Impose travel restriction, publish identity of loan defaulters: ABB

The Association of Bankers, Bangladesh proposed a series of reforms to curb bad loans
By Star Business

The Association of Bankers, Bangladesh (ABB) has proposed a series of legal, regulatory, and institutional reforms to curb the country’s mounting default loans and speed up the recovery of classified assets.

The association submitted the proposals to the Bangladesh Bank governor through a letter following a discussion it held with the banking regulator earlier on November 12.

In its recommendations, the bankers’ body called for stricter action against wilful defaulters, including travel restrictions, public disclosure of their identities, and disqualification from contesting elections of business associations.

At the same time, it suggested providing limited and time-bound relief for borrowers facing genuine distress due to illness, death, or natural disasters, aligning such measures with international best practices.
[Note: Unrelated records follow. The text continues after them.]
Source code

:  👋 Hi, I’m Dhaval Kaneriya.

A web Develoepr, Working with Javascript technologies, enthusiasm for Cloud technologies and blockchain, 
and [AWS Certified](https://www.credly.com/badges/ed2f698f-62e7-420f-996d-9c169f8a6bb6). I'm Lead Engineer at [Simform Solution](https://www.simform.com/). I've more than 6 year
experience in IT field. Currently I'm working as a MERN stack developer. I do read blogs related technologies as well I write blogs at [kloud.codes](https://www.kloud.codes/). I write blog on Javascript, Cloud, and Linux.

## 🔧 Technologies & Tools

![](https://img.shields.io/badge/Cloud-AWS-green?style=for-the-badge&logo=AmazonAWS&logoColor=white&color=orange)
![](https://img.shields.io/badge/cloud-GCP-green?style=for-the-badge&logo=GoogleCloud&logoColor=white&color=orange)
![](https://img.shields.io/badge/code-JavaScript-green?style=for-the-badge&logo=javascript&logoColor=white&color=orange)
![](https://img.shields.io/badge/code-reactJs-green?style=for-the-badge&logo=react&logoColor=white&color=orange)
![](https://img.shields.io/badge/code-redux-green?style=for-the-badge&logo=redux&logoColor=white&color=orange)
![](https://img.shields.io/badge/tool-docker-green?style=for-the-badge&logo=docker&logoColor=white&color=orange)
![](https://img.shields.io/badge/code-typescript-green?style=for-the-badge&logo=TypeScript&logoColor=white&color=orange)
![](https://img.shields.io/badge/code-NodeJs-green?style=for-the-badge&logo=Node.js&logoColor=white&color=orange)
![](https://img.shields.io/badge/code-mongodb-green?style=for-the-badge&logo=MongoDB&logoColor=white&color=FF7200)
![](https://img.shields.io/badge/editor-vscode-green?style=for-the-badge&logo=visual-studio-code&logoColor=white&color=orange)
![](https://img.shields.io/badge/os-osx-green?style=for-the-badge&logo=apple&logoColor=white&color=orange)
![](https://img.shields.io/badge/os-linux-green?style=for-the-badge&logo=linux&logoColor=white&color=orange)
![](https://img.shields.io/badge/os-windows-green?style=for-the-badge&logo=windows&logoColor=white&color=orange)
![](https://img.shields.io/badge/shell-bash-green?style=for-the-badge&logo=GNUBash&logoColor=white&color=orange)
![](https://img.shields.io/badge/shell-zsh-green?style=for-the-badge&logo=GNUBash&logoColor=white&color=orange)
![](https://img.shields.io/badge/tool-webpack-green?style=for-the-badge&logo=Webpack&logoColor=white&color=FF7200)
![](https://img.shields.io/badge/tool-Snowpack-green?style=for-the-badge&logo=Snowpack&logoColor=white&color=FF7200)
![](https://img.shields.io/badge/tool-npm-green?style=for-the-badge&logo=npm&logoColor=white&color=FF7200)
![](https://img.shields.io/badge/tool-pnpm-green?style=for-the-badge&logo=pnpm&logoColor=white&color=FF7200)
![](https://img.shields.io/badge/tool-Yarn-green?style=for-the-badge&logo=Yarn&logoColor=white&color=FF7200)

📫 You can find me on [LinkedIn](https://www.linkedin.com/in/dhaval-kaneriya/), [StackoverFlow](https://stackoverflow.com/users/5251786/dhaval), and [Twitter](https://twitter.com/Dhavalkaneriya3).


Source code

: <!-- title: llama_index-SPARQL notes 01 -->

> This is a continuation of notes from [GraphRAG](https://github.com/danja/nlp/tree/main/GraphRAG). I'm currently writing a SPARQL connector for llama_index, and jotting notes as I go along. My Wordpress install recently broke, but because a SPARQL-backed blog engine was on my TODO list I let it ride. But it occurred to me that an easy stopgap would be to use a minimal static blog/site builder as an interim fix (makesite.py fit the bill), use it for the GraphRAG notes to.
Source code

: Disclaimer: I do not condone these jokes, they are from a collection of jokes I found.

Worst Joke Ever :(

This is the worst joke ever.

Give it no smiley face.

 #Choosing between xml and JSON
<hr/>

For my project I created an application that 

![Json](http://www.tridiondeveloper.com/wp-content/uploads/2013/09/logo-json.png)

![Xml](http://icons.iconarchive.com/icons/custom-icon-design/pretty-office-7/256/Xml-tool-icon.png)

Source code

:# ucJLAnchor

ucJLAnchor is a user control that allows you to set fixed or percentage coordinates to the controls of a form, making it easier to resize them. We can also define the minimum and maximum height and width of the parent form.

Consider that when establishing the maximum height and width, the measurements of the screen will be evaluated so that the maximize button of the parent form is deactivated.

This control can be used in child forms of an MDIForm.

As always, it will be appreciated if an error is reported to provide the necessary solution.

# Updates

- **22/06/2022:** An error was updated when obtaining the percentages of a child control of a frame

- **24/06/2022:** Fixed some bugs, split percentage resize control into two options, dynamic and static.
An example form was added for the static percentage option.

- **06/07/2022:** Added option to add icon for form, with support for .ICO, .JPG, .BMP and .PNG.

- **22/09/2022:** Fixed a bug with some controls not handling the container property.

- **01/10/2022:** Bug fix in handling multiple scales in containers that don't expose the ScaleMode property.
To accelerate loan recovery, the association proposed tax and duty exemptions on bank-auctioned assets, income tax incentives for buyers, and the removal of court approval requirements for transferring auctioned properties.

It also sought greater cooperation from land registry offices to ensure the swift transfer of mortgaged assets.

The bankers further recommended simplifying proceedings under the Money Loan Court Law by limiting court adjournments, expediting enforcement of arrest warrants, restricting long-term installment facilities, and establishing separate loan recovery courts in districts with high default cases.

To prevent new defaults, ABB proposed creating a central database of mortgaged land and valuation information under Bangladesh Bank, enabling banks to verify collateral more efficiently.

Signed by ABB Chairman and City Bank Managing Director Masrur Arefin, the letter expressed optimism that the central bank would act swiftly to implement the proposals and restore discipline and confidence in the banking sector.